▸ What the task requires:
Write the entries out again exactly as they stand, but without the pictures.

▸ Material for this task:
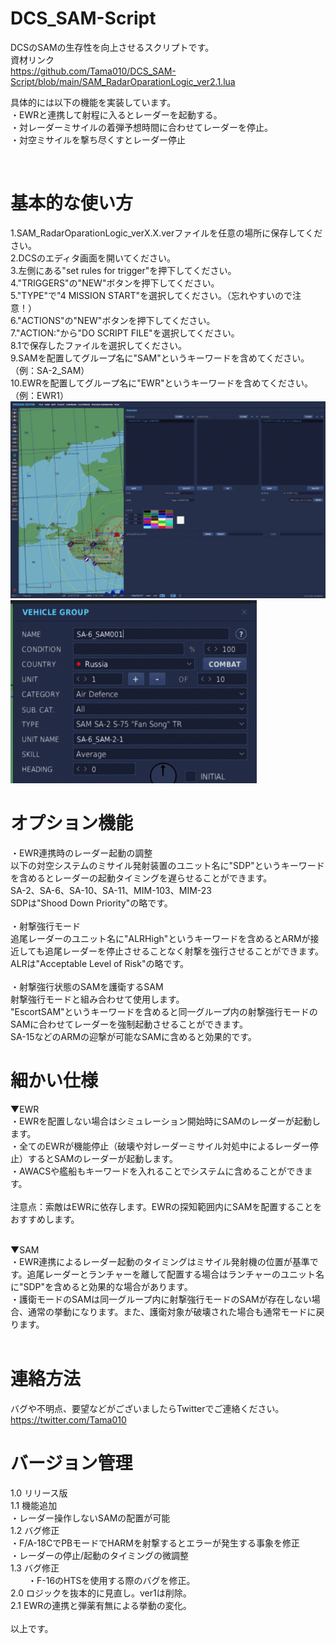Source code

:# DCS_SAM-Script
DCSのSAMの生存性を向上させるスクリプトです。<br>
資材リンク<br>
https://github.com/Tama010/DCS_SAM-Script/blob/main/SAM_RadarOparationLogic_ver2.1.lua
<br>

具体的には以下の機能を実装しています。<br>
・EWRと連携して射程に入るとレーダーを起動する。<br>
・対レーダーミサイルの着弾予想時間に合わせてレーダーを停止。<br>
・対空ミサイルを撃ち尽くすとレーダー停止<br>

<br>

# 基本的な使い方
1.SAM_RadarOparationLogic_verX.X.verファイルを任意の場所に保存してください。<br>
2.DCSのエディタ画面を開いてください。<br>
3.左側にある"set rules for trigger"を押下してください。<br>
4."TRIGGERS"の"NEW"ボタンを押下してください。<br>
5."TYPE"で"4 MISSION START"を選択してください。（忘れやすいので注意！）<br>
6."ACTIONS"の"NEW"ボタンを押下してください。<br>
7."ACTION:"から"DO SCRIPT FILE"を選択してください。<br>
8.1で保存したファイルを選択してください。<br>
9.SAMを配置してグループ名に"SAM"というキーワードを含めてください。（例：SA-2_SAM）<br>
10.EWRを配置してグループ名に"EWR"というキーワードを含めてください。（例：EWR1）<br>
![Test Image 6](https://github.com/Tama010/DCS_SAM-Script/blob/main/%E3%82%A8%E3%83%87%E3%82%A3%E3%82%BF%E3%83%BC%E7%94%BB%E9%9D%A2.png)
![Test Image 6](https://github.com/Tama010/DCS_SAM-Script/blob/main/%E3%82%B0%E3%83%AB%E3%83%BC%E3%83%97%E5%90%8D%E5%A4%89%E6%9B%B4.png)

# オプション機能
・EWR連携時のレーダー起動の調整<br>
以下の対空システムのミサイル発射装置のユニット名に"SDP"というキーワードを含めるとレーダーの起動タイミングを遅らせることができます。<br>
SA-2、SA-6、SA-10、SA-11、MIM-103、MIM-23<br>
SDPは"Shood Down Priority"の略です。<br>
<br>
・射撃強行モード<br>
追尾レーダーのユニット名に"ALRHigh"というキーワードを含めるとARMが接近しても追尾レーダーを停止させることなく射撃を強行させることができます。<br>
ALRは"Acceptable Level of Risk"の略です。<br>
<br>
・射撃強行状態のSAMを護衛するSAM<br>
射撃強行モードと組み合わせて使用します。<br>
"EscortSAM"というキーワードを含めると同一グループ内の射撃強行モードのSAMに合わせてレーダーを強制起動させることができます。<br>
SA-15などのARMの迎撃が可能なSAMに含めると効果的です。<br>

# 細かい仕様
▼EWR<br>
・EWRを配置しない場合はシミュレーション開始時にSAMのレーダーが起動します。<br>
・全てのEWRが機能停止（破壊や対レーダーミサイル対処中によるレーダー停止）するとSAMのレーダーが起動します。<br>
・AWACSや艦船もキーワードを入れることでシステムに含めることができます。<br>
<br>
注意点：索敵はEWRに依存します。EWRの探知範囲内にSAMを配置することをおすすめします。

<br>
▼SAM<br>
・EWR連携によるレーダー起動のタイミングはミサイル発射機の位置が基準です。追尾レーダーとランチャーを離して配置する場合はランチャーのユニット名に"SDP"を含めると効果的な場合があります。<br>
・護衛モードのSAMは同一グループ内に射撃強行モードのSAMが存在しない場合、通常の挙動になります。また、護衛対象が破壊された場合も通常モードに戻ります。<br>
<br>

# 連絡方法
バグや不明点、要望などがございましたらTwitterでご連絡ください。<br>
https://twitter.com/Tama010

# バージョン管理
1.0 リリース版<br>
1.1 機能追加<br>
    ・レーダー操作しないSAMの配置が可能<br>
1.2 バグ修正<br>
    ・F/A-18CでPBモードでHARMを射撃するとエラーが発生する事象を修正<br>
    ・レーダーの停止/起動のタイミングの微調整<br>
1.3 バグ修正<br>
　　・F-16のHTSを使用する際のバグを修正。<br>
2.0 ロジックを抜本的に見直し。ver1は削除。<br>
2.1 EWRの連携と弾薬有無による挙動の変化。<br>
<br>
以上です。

▸ Expected answer:
Source code

:# DCS_SAM-Script
DCSのSAMの生存性を向上させるスクリプトです。<br>
資材リンク<br>
https://github.com/Tama010/DCS_SAM-Script/blob/main/SAM_RadarOparationLogic_ver2.1.lua
<br>

具体的には以下の機能を実装しています。<br>
・EWRと連携して射程に入るとレーダーを起動する。<br>
・対レーダーミサイルの着弾予想時間に合わせてレーダーを停止。<br>
・対空ミサイルを撃ち尽くすとレーダー停止<br>

<br>

# 基本的な使い方
1.SAM_RadarOparationLogic_verX.X.verファイルを任意の場所に保存してください。<br>
2.DCSのエディタ画面を開いてください。<br>
3.左側にある"set rules for trigger"を押下してください。<br>
4."TRIGGERS"の"NEW"ボタンを押下してください。<br>
5."TYPE"で"4 MISSION START"を選択してください。（忘れやすいので注意！）<br>
6."ACTIONS"の"NEW"ボタンを押下してください。<br>
7."ACTION:"から"DO SCRIPT FILE"を選択してください。<br>
8.1で保存したファイルを選択してください。<br>
9.SAMを配置してグループ名に"SAM"というキーワードを含めてください。（例：SA-2_SAM）<br>
10.EWRを配置してグループ名に"EWR"というキーワードを含めてください。（例：EWR1）<br>
![Test Image 6](https://github.com/Tama010/DCS_SAM-Script/blob/main/%E3%82%A8%E3%83%87%E3%82%A3%E3%82%BF%E3%83%BC%E7%94%BB%E9%9D%A2.png)
![Test Image 6](https://github.com/Tama010/DCS_SAM-Script/blob/main/%E3%82%B0%E3%83%AB%E3%83%BC%E3%83%97%E5%90%8D%E5%A4%89%E6%9B%B4.png)

# オプション機能
・EWR連携時のレーダー起動の調整<br>
以下の対空システムのミサイル発射装置のユニット名に"SDP"というキーワードを含めるとレーダーの起動タイミングを遅らせることができます。<br>
SA-2、SA-6、SA-10、SA-11、MIM-103、MIM-23<br>
SDPは"Shood Down Priority"の略です。<br>
<br>
・射撃強行モード<br>
追尾レーダーのユニット名に"ALRHigh"というキーワードを含めるとARMが接近しても追尾レーダーを停止させることなく射撃を強行させることができます。<br>
ALRは"Acceptable Level of Risk"の略です。<br>
<br>
・射撃強行状態のSAMを護衛するSAM<br>
射撃強行モードと組み合わせて使用します。<br>
"EscortSAM"というキーワードを含めると同一グループ内の射撃強行モードのSAMに合わせてレーダーを強制起動させることができます。<br>
SA-15などのARMの迎撃が可能なSAMに含めると効果的です。<br>

# 細かい仕様
▼EWR<br>
・EWRを配置しない場合はシミュレーション開始時にSAMのレーダーが起動します。<br>
・全てのEWRが機能停止（破壊や対レーダーミサイル対処中によるレーダー停止）するとSAMのレーダーが起動します。<br>
・AWACSや艦船もキーワードを入れることでシステムに含めることができます。<br>
<br>
注意点：索敵はEWRに依存します。EWRの探知範囲内にSAMを配置することをおすすめします。

<br>
▼SAM<br>
・EWR連携によるレーダー起動のタイミングはミサイル発射機の位置が基準です。追尾レーダーとランチャーを離して配置する場合はランチャーのユニット名に"SDP"を含めると効果的な場合があります。<br>
・護衛モードのSAMは同一グループ内に射撃強行モードのSAMが存在しない場合、通常の挙動になります。また、護衛対象が破壊された場合も通常モードに戻ります。<br>
<br>

# 連絡方法
バグや不明点、要望などがございましたらTwitterでご連絡ください。<br>
https://twitter.com/Tama010

# バージョン管理
1.0 リリース版<br>
1.1 機能追加<br>
    ・レーダー操作しないSAMの配置が可能<br>
1.2 バグ修正<br>
    ・F/A-18CでPBモードでHARMを射撃するとエラーが発生する事象を修正<br>
    ・レーダーの停止/起動のタイミングの微調整<br>
1.3 バグ修正<br>
　　・F-16のHTSを使用する際のバグを修正。<br>
2.0 ロジックを抜本的に見直し。ver1は削除。<br>
2.1 EWRの連携と弾薬有無による挙動の変化。<br>
<br>
以上です。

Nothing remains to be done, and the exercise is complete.